### [How to complete this task]
If a line in the data holds the string "最动人的歌声", list it.

───── Material for the task

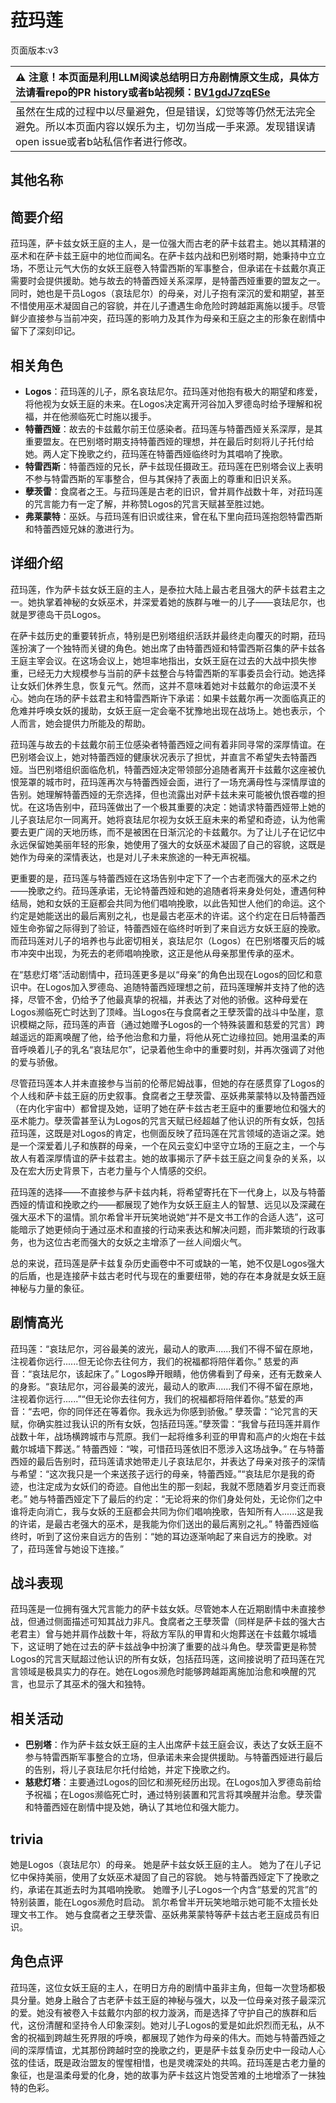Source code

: # 菈玛莲
页面版本:v3
 

| :warning: 注意！本页面是利用LLM阅读总结明日方舟剧情原文生成，具体方法请看repo的PR history或者b站视频：[BV1gdJ7zqESe](https://www.bilibili.com/video/BV1gdJ7zqESe/)         |
|:----------------------------|
| 虽然在生成的过程中以尽量避免，但是错误，幻觉等等仍然无法完全避免。所以本页面内容以娱乐为主，切勿当成一手来源。发现错误请open issue或者b站私信作者进行修改。|



## 其他名称

## 简要介绍
菈玛莲，萨卡兹女妖王庭的主人，是一位强大而古老的萨卡兹君主。她以其精湛的巫术和在萨卡兹王庭中的地位而闻名。在萨卡兹内战和巴别塔时期，她秉持中立立场，不愿让元气大伤的女妖王庭卷入特雷西斯的军事整合，但承诺在卡兹戴尔真正需要时会提供援助。她与故去的特蕾西娅关系深厚，是特蕾西娅重要的盟友之一。同时，她也是干员Logos（哀珐尼尔）的母亲，对儿子抱有深沉的爱和期望，甚至不惜使用巫术凝固自己的容貌，并在儿子遭遇生命危险时跨越距离施以援手。尽管鲜少直接参与当前冲突，菈玛莲的影响力及其作为母亲和王庭之主的形象在剧情中留下了深刻印记。
## 相关角色
-   **Logos**：菈玛莲的儿子，原名哀珐尼尔。菈玛莲对他抱有极大的期望和疼爱，将他视为女妖王庭的未来。在Logos决定离开河谷加入罗德岛时给予理解和祝福，并在他濒临死亡时施以援手。
-   **特蕾西娅**：故去的卡兹戴尔前王位感染者。菈玛莲与特蕾西娅关系深厚，是其重要盟友。在巴别塔时期支持特蕾西娅的理想，并在最后时刻将儿子托付给她。两人定下挽歌之约，菈玛莲在特蕾西娅临终时为其唱响了挽歌。
-   **特雷西斯**：特蕾西娅的兄长，萨卡兹现任摄政王。菈玛莲在巴别塔会议上表明不参与特雷西斯的军事整合，但与其保持了表面上的尊重和旧识关系。
-   **孽茨雷**：食腐者之王。与菈玛莲是古老的旧识，曾并肩作战数十年，对菈玛莲的咒言能力有一定了解，并称赞Logos的咒言天赋甚至胜过她。
-   **弗莱蒙特**：巫妖。与菈玛莲有旧识或往来，曾在私下里向菈玛莲抱怨特雷西斯和特蕾西娅兄妹的激进行为。
## 详细介绍
菈玛莲，作为萨卡兹女妖王庭的主人，是泰拉大陆上最古老且强大的萨卡兹君主之一。她执掌着神秘的女妖巫术，并深爱着她的族群与唯一的儿子——哀珐尼尔，也就是罗德岛干员Logos。

在萨卡兹历史的重要转折点，特别是巴别塔组织活跃并最终走向覆灭的时期，菈玛莲扮演了一个独特而关键的角色。她出席了由特蕾西娅和特雷西斯召集的萨卡兹各王庭主宰会议。在这场会议上，她坦率地指出，女妖王庭在过去的大战中损失惨重，已经无力大规模参与当前的萨卡兹整合与特雷西斯的军事委员会行动。她选择让女妖们休养生息，恢复元气。然而，这并不意味着她对卡兹戴尔的命运漠不关心。她向在场的萨卡兹君主和特雷西斯许下承诺：如果卡兹戴尔再一次面临真正的危难并呼唤女妖的援助，女妖王庭一定会毫不犹豫地出现在战场上。她也表示，个人而言，她会提供力所能及的帮助。

菈玛莲与故去的卡兹戴尔前王位感染者特蕾西娅之间有着非同寻常的深厚情谊。在巴别塔会议上，她对特蕾西娅的健康状况表示了担忧，并直言不希望失去特蕾西娅。当巴别塔组织面临危机，特蕾西娅决定带领部分追随者离开卡兹戴尔这座被仇恨笼罩的城市时，菈玛莲再次与特蕾西娅会面，进行了一场充满母性与深情厚谊的告别。她理解特蕾西娅的无奈选择，但也流露出对萨卡兹未来可能被仇恨吞噬的担忧。在这场告别中，菈玛莲做出了一个极其重要的决定：她请求特蕾西娅带上她的儿子哀珐尼尔一同离开。她将哀珐尼尔视为女妖王庭未来的希望和奇迹，认为他需要去更广阔的天地历练，而不是被困在日渐沉沦的卡兹戴尔。为了让儿子在记忆中永远保留她美丽年轻的形象，她使用了强大的女妖巫术凝固了自己的容貌，这既是她作为母亲的深情表达，也是对儿子未来旅途的一种无声祝福。

更重要的是，菈玛莲与特蕾西娅在这场告别中定下了一个古老而强大的巫术之约——挽歌之约。菈玛莲承诺，无论特蕾西娅和她的追随者将来身处何处，遭遇何种结局，她和女妖的王庭都会共同为他们唱响挽歌，以此告知世人他们的命运。这个约定是她能送出的最后离别之礼，也是最古老巫术的许诺。这个约定在日后特蕾西娅生命弥留之际得到了验证，特蕾西娅在临终时听到了来自远方女妖王庭的挽歌。而菈玛莲对儿子的培养也与此密切相关，哀珐尼尔（Logos）在巴别塔覆灭后的城市冲突中出现，为死去的老师唱响挽歌，这正是他从母亲那里传承的巫术。

在“慈悲灯塔”活动剧情中，菈玛莲更多是以“母亲”的角色出现在Logos的回忆和意识中。在Logos加入罗德岛、追随特蕾西娅理想之前，菈玛莲理解并支持了他的选择，尽管不舍，仍给予了他最真挚的祝福，并表达了对他的骄傲。这种母爱在Logos濒临死亡时达到了顶峰。当Logos在与食腐者之王孽茨雷的战斗中坠崖，意识模糊之际，菈玛莲的声音（通过她赠予Logos的一个特殊装置和慈爱的咒言）跨越遥远的距离唤醒了他，给予他治愈和力量，将他从死亡边缘拉回。她用温柔的声音呼唤着儿子的乳名“哀珐尼尔”，记录着他生命中的重要时刻，并再次强调了对他的爱与骄傲。

尽管菈玛莲本人并未直接参与当前的伦蒂尼姆战事，但她的存在感贯穿了Logos的个人线和萨卡兹王庭的历史叙事。食腐者之王孽茨雷、巫妖弗莱蒙特以及特蕾西娅（在内化宇宙中）都曾提及她，证明了她在萨卡兹古老王庭中的重要地位和强大的巫术能力。孽茨雷甚至认为Logos的咒言天赋已经超越了他认识的所有女妖，包括菈玛莲，这既是对Logos的肯定，也侧面反映了菈玛莲在咒言领域的造诣之深。她是一个深爱着儿子和族群的母亲，一个在风云变幻中坚守立场的王庭之主，一个与故人有着深厚情谊的萨卡兹君主。她的故事揭示了萨卡兹王庭之间复杂的关系，以及在宏大历史背景下，古老力量与个人情感的交织。

菈玛莲的选择——不直接参与萨卡兹内耗，将希望寄托在下一代身上，以及与特蕾西娅的情谊和挽歌之约——都展现了她作为女妖王庭主人的智慧、远见以及深藏在强大巫术下的温情。凯尔希曾半开玩笑地说她“并不是文书工作的合适人选”，这可能暗示了她更倾向于通过巫术和直接的行动来表达和解决问题，而非繁琐的行政事务，也为这位古老而强大的女妖之主增添了一丝人间烟火气。

总的来说，菈玛莲是萨卡兹复杂历史画卷中不可或缺的一笔，她不仅是Logos强大的后盾，也是连接萨卡兹古老时代与现在的重要纽带，她的存在本身就是女妖王庭神秘与力量的象征。
## 剧情高光
菈玛莲：“哀珐尼尔，河谷最美的波光，最动人的歌声......我们不得不留在原地，注视着你远行......但无论你去往何方，我们的祝福都将陪伴着你。”
慈爱的声音：“哀珐尼尔，该起床了。” Logos睁开眼睛，他仿佛看到了母亲，还有无数亲人的身影。“哀珐尼尔，河谷最美的波光，最动人的歌声......我们不得不留在原地，注视着你远行......”“但无论你去往何方，我们的祝福都将陪伴着你。”慈爱的声音：“去吧，你的同伴还在等着你。我永远为你感到骄傲。”
孽茨雷：“论咒言的天赋，你确实胜过我认识的所有女妖，包括菈玛莲。”孽茨雷：“我曾与菈玛莲并肩作战数十年，战场横跨城市与荒原。我们一起将维多利亚的甲胄和高卢的火炮在卡兹戴尔城墙下葬送。”
特蕾西娅：“唉，可惜菈玛莲依旧不愿涉入这场战争。”
在与特蕾西娅的最后告别时，菈玛莲请求她带走儿子哀珐尼尔，并表达了母亲对孩子的深情与希望：“这次我只是一个来送孩子远行的母亲，特蕾西娅。”“哀珐尼尔是我的奇迹，也注定成为女妖们的奇迹。自他出生的那一刻起，我就不愿随着岁月变迁而衰老。”
她与特蕾西娅定下了最后的约定：“无论将来的你们身处何处，无论你们之中谁将走向消亡，我与女妖的王庭都会共同为你们唱响挽歌，告知所有人......这是我的许诺，是最古老强大的巫术，是我能为你们送出的最后离别之礼。”
特蕾西娅临终时，听到了这份来自远方的告别：“她的耳边逐渐响起了来自远方的挽歌。对了，菈玛莲曾与她设下连接。”
## 战斗表现
菈玛莲是一位拥有强大咒言能力的萨卡兹女妖。尽管她本人在近期剧情中未直接参战，但通过侧面描述可知其战力非凡。食腐者之王孽茨雷（同样是萨卡兹的强大古老君主）曾与她并肩作战数十年，将敌方军队的甲胄和火炮葬送在卡兹戴尔城墙下，这证明了她在过去的萨卡兹战争中扮演了重要的战斗角色。孽茨雷更是称赞Logos的咒言天赋超过他认识的所有女妖，包括菈玛莲，这间接说明了菈玛莲在咒言领域是极具实力的存在。她在Logos濒危时能够跨越距离施加治愈和唤醒的咒言，也显示了其巫术的强大和独特。
## 相关活动
-   **巴别塔**：作为萨卡兹女妖王庭的主人出席萨卡兹王庭会议，表达了女妖王庭不参与特雷西斯军事整合的立场，但承诺未来会提供援助。与特蕾西娅进行最后的告别，将儿子哀珐尼尔托付给她，并定下挽歌之约。
-   **慈悲灯塔**：主要通过Logos的回忆和濒死经历出现。在Logos加入罗德岛前给予祝福；在Logos濒临死亡时，通过特别装置和咒言将其唤醒并治愈。孽茨雷和特蕾西娅在剧情中提及她，确认了其地位和强大能力。
## trivia
她是Logos（哀珐尼尔）的母亲。
她是萨卡兹女妖王庭的主人。
她为了在儿子记忆中保持美丽，使用了女妖巫术凝固了自己的容貌。
她与特蕾西娅定下了挽歌之约，承诺在其逝去时为其唱响挽歌。
她赠予儿子Logos一个内含“慈爱的咒言”的特别装置，能在Logos濒危时启动。
凯尔希曾半开玩笑地暗示她可能不太擅长处理文书工作。
她与食腐者之王孽茨雷、巫妖弗莱蒙特等萨卡兹古老王庭成员有旧识。
## 角色点评
菈玛莲，这位女妖王庭的主人，在明日方舟的剧情中虽非主角，但每一次登场都极具分量。她身上融合了古老萨卡兹王庭的神秘与强大，以及一位母亲对孩子最深沉的爱。她没有被卷入卡兹戴尔内部的权力漩涡，而是选择了守护自己的族群和后代，这份清醒和坚持令人印象深刻。她对儿子Logos的爱是如此炽烈而无私，从不舍的祝福到跨越生死界限的呼唤，都展现了她作为母亲的伟大。而她与特蕾西娅之间的深厚情谊，尤其那份跨越时空的挽歌之约，更是萨卡兹复杂历史中一段动人心弦的佳话，既是政治盟友的惺惺相惜，也是灵魂深处的共鸣。菈玛莲是古老力量的象征，也是温柔母爱的化身，她的故事为萨卡兹这片饱受苦难的土地增添了一抹独特的色彩。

──────────

### [Solution to the exercise]
菈玛莲：“哀珐尼尔，河谷最美的波光，最动人的歌声......我们不得不留在原地，注视着你远行......但无论你去往何方，我们的祝福都将陪伴着你。”
慈爱的声音：“哀珐尼尔，该起床了。” Logos睁开眼睛，他仿佛看到了母亲，还有无数亲人的身影。“哀珐尼尔，河谷最美的波光，最动人的歌声......我们不得不留在原地，注视着你远行......”“但无论你去往何方，我们的祝福都将陪伴着你。”慈爱的声音：“去吧，你的同伴还在等着你。我永远为你感到骄傲。”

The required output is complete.